Hang Seng (HSI.I) - Hang Seng futures are firmly higher taking out yesterday’s intraday high trying to muster enough energy to move towards the 25,000 level. The move is happening while the global economy is experiencing an energy crunch that has the potential to severely cut into growth and lower companies’ profit margins. Evergrande shares are also higher today as the real estate developer is still trying to find a way to stay afloat.
EURUSD – the price action remains sticky around 1.1700 despite the strong repricing higher of US yields which have supported the US dollar against the yen but otherwise haven’t driven broader strength. The sell-off needs to take out those 1.1664 lows soon or fresh shorts could risk getting squeezed. Potential sources of additional USD strength here include a fresh weakening of risk sentiment (the energy issue reaching critical attention threshold could be one source of uncertainty there) and a further rise in US long treasury yields.
USDJPY and JPY crosses – the yen is tumbling across the board on the sudden jolt higher in global yields and as the energy story is negative for Japan due to the nation’s near total reliance on imported oil and gas. USDJPY is within striking distance of the 111.66 high for the cycle from July and other JPY crosses have shifted direction violently over the last week, including EURJPY, which has rallied back above 130.00 and above the 200-day moving average. The key coincident indicator for JPY direction likely remains the direction of yields.
Gold (XAUUSD) treads water around $1750 for a second day with a firmer dollar and rising US Treasury yields being offset by surging energy prices reigniting the focus on inflation and its potential negative impact on company earnings. Gold is often used by fund managers as a hedge or diversifier against risks across financial assets, and in recent months record high valuation and low volatility has driven an exodus. A development that, despite rising yields, may start to reverse. Gold, however, remains almost 90 dollars below levels that could trigger fresh speculative momentum buying, hence the lack of urgency in the market currently.
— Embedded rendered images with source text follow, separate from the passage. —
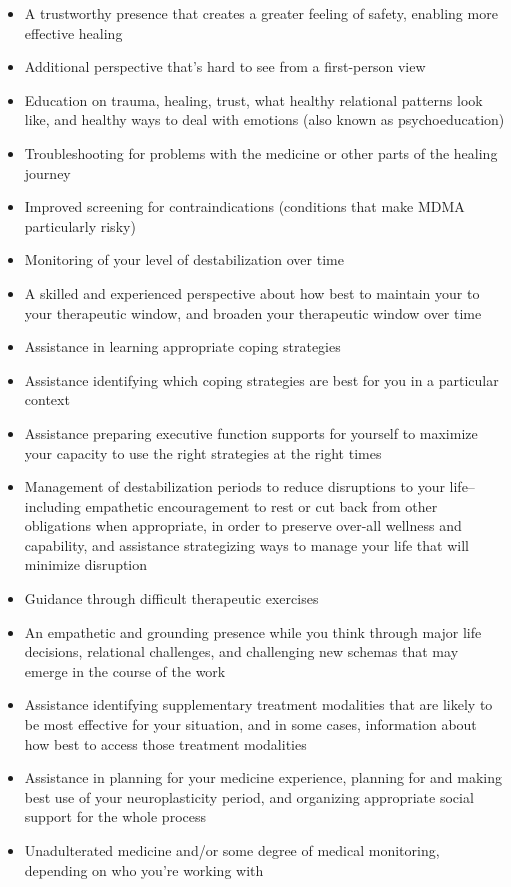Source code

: \documentclass[12pt,letterpaper]{book}
\begin{document}
\begin{itemize}
    \item A trustworthy presence that creates a greater feeling of safety, enabling more effective healing
    \item Additional perspective that's hard to see from a first-person view
    \item Education on trauma, healing, trust, what healthy relational patterns look like, and healthy ways to deal with emotions (also known as psychoeducation)
    \item Troubleshooting for problems with the medicine or other parts of the healing journey
    \item Improved screening for contraindications (conditions that make MDMA particularly risky)
    \item Monitoring of your level of destabilization over time
    \item   A skilled and experienced perspective about how best to maintain your to your therapeutic window, and broaden your therapeutic window over time
    \item Assistance in learning appropriate coping strategies
    \item Assistance identifying which coping strategies are best for you in a particular context
    \item  Assistance preparing executive function supports for yourself to maximize your capacity to use the right strategies at the right times
    \item Management of destabilization periods to reduce disruptions to your life--including empathetic encouragement to rest or cut back from other obligations when appropriate, in order to preserve over-all wellness and capability, and assistance strategizing ways to manage your life that will minimize disruption 
    \item Guidance through difficult therapeutic exercises 
    \item An empathetic and grounding presence while you think through major life decisions, relational challenges, and challenging new schemas that may emerge in the course of the work
    \item Assistance identifying supplementary treatment modalities that are likely to be most effective for your situation, and in some cases, information about how best to access those treatment modalities
    \item Assistance in planning for your medicine experience, planning for and making best use of your neuroplasticity period, and organizing appropriate social support for the whole process
    \item Unadulterated medicine and/or some degree of medical monitoring, depending on who you're working with
\end{itemize}
\end{document}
Focus this week on EU CPI and US PCE date as well as US stimulus package and debt ceiling.
Surging energy prices remain the key focus in commodities with all sources of fuel from crude oil to natural gas and coal continuing to surge higher amid worries about a global supply crunch during the coming winter. Low stockpiles of most fuels and limited time left to replenish before the peak demand season has left consumers around the world increasingly exposed to a colder than normal winter. Brent crude oil trades above $80 for the first time in three years on a rising prospect for fuel substitution from gas and coal. Natural gas prices around the world continues to spike with record prices in Europe and surging LNG prices in Asia helping to drive US futures up 27% in just four days to a 7-year high above $6. The next focus is at what level demand will continue to suffer thereby helping to balance the market.
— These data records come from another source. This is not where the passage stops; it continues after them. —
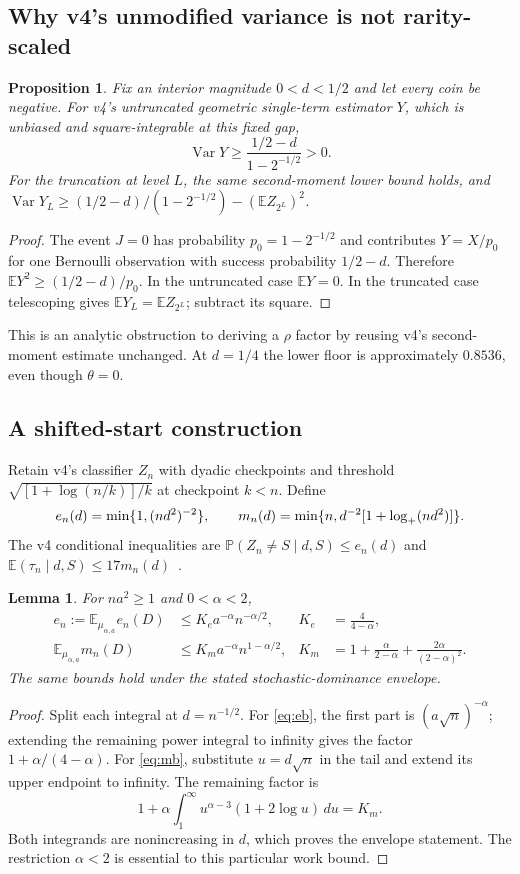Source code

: \documentclass[11pt]{article}
\newtheorem{proposition}[theorem]{Proposition}
\newtheorem{lemma}[theorem]{Lemma}
\theoremstyle{definition}\newtheorem{conjecture}[theorem]{Conjecture}
\theoremstyle{remark}\newtheorem{remark}[theorem]{Remark}
\newcommand{\E}{\mathbb E}\newcommand{\PP}{\mathbb P}\newcommand{\R}{\mathbb R}
\newcommand{\Var}{\operatorname{Var}}\newcommand{\TV}{\operatorname{TV}}
\begin{document}
\subsection{Why v4's unmodified variance is not rarity-scaled}
\begin{proposition}\label{prop:noise}
Fix an interior magnitude $0<d<1/2$ and let every coin be negative. For v4's untruncated geometric single-term estimator $Y$, which is unbiased and square-integrable at this fixed gap,
\[
 \Var Y\ge\frac{1/2-d}{1-2^{-1/2}}>0.
\]
For the truncation at level $L$, the same second-moment lower bound holds, and
$\Var Y_L\ge(1/2-d)/(1-2^{-1/2})-(\E Z_{2^L})^2$.
\end{proposition}
\begin{proof}
The event $J=0$ has probability $p_0=1-2^{-1/2}$ and contributes $Y=X/p_0$ for one Bernoulli observation with success probability $1/2-d$. Therefore $\E Y^2\ge(1/2-d)/p_0$. In the untruncated case $\E Y=0$. In the truncated case telescoping gives $\E Y_L=\E Z_{2^L}$; subtract its square.
\end{proof}
This is an analytic obstruction to deriving a $\rho$ factor by reusing v4's second-moment estimate unchanged. At $d=1/4$ the lower floor is approximately $0.8536$, even though $\theta=0$.

\subsection{A shifted-start construction}
Retain v4's classifier $Z_n$ with dyadic checkpoints and threshold
$\sqrt{[1+\log(n/k)]/k}$ at checkpoint $k<n$. Define
\[
 e_n(d)=\min\{1,(nd^2)^{-2}\},\qquad
 m_n(d)=\min\{n,d^{-2}[1+\logp(nd^2)]\}.
\]
The v4 conditional inequalities are
$\PP(Z_n\ne S\mid d,S)\le e_n(d)$ and
$\E(\tau_n\mid d,S)\le17m_n(d)$~\cite{baseline}.

\begin{lemma}\label{lem:integrals}
For $na^2\ge1$ and $0<\alpha<2$,
\begin{align}
 e_n:=\E_{\mu_{\alpha,a}}e_n(D)&\le K_e a^{-\alpha}n^{-\alpha/2},&K_e&=\frac4{4-\alpha},\label{eq:eb}\\
 \E_{\mu_{\alpha,a}}m_n(D)&\le K_m a^{-\alpha}n^{1-\alpha/2},&
 K_m&=1+\frac\alpha{2-\alpha}+\frac{2\alpha}{(2-\alpha)^2}.\label{eq:mb}
\end{align}
The same bounds hold under the stated stochastic-dominance envelope.
\end{lemma}
\begin{proof}
Split each integral at $d=n^{-1/2}$. For \eqref{eq:eb}, the first part is $(a\sqrt n)^{-\alpha}$; extending the remaining power integral to infinity gives the factor $1+\alpha/(4-\alpha)$. For \eqref{eq:mb}, substitute $u=d\sqrt n$ in the tail and extend its upper endpoint to infinity. The remaining factor is
\[
 1+\alpha\int_1^\infty u^{\alpha-3}(1+2\log u)\,du
 =K_m.
\]
Both integrands are nonincreasing in $d$, which proves the envelope statement. The restriction $\alpha<2$ is essential to this particular work bound.
\end{proof}
\end{document}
A disastrous 2-year US treasury auction shows that the bond market may begin to fear the Federal Reserve’s tightening and debt ceiling’s risk (IEF, TLT). The bid-to-cover of yesterday’s 2-year US notes auction fell to 2.28x the lowest since December 2008. Indirect bidders also fell to 45.32%, from 60.52% in the previous auction. The notes prices at 0.31% the highest yield since March 2020 and tailed by 0.08 bps. Surprisingly, weakness didn’t leak to the following 5-year notes auction, which saw solid demand despite indirect bidders decreased compared to the previous 5-year auction. It may be a sign that the market is beginning to price Fed’s tightening monetary policies and the risk coming from the debt ceiling saga. Today the US Treasury is going to sell 7-year notes one of the least liked maturity, which provoked a widespread selloff in February. If demand lacks as we have seen during yesterday’s 2-year auction a selloff might ensue in longer maturities.
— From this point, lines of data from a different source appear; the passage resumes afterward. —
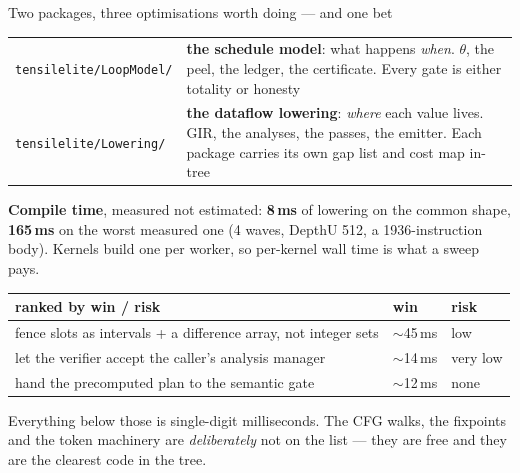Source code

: \documentclass[aspectratio=169,9pt]{beamer}
\newcommand{\key}[1]{\textcolor{acc}{\textbf{#1}}}
\newcommand{\bad}[1]{\textcolor{warn}{\textbf{#1}}}
\newcommand{\good}[1]{\textcolor{ok}{\textbf{#1}}}
\begin{document}
\begin{frame}{Two packages, three optimisations worth doing --- and one bet}
\vspace{-2pt}
{\scriptsize
\begin{tabular}{@{}p{}p{}@{}}
\toprule
\texttt{tensilelite/LoopModel/} & \key{the schedule model}: what happens \emph{when}. $\theta$, the peel, the ledger, the certificate. Every gate is either totality or honesty \\
\texttt{tensilelite/Lowering/} & \key{the dataflow lowering}: \emph{where} each value lives. GIR, the analyses, the passes, the emitter. Each package carries its own gap list and cost map in-tree \\
\bottomrule
\end{tabular}}

\vspace{5pt}
{\footnotesize \key{Compile time}, measured not estimated: \good{8\,ms} of lowering on the common shape, \bad{165\,ms} on the worst measured one (4 waves, DepthU 512, a 1936-instruction body). Kernels build one per worker, so per-kernel wall time is what a sweep pays.}

\vspace{3pt}
{\scriptsize
\begin{tabular}{@{}p{}p{}p{}@{}}
\toprule
\textbf{ranked by win / risk} & \textbf{win} & \textbf{risk} \\
\midrule
fence slots as intervals + a difference array, not integer sets & $\sim$45\,ms & low \\
let the verifier accept the caller's analysis manager & $\sim$14\,ms & very low \\
hand the precomputed plan to the semantic gate & $\sim$12\,ms & none \\
\bottomrule
\end{tabular}}

\vspace{3pt}
{\footnotesize Everything below those is single-digit milliseconds. The CFG walks, the fixpoints and the token machinery are \emph{deliberately} not on the list --- they are free and they are the clearest code in the tree.}

\vspace{6pt}
\begin{center}
\end{center}
\end{frame}
\end{document}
Until a governing coalition is formed, German Bunds are more vulnerable to rising yields in the US than the German election (IS0L). Ten-year Bund yields are trading in a fast area, which may take them quickly to -0.15%. Despite the German election may represent a big change for the European sovereign space, it will not set direction until a governing coalition is formed. Rising yields in the US are more likely to impact Bunds’ direction in the mid-term. We expect Bund yields to turn positive by the end of the year, however, there is potential for them to drop once again below -0.25% before they resume their rise.
What is going on?
US fails to deal with debt ceiling issue in first attempt this week, as Republicans in the Senate voted down the progress of a bill aimed at suspending the debt ceiling. If no measures are taken before Friday, the US government may be forced to shutdown and theoretically could default somewhere between mid-October and early November once the US Treasury runs out of emergency maneuvers.
Two regional Fed presidents now resigning, both accused of inappropriate trading activity while at the Fed. The first was Dallas Fed head Kaplan (the Dallas Fed president not scheduled to become voter until 2023), with Boston Fed Head Rosengren now also set to resign. He was a hawkish voice on the Fed and the Boston Fed president will be a voter next year. This leaves six seats open on the 19-seat FOMC that will need filling in coming months.
Spain August PPI rose 18% yoy. This is the largest increase since May 1980. The jump partially reflects supply bottlenecks and higher energy prices. The situation might further deteriorate due to the risk of energy crunch in Europe this winter. The ECB expects inflation to peak in November. We believe inflationary pressure will last longer.
U.S. August durable goods rose more than expected. It was out at 1.8% versus expected 0.7% and previous -0.5% after revision. Excluding transports, the rise was at 0.2%. The biggest driver of the gains was aircraft orders (+77.9% mom). With the revision to July, durable goods orders have risen in 15 of the past 16 months. This is a remarkable run. It confirms that demand remains very high despite bottlenecks.
Polestar to IPO in biggest SPAC deal ever. The EV-maker that is controlled by Geely and Volvo (also controlled by Geely) is set to IPO through a $20bn SPAC deal which just further increase the competition in electric vehicles. It will also provide investors with the first pure exposure EV alternative to Tesla from a non-China EV maker.
What are we watching next?
When do energy prices seize more of broader market attention? Around the global, coal prices and natural gas prices are driving all manner of new input cost pressures and outright disruptions, particularly with natural gas prices in Europe. At some level, there could be an inflection point where the issue reaches critical mass and crimps sentiment, at least until prices ease more significantly. Oil pressing close to multi-year highs and above the 80 dollar/barrel level could also start to serve as a tipping point.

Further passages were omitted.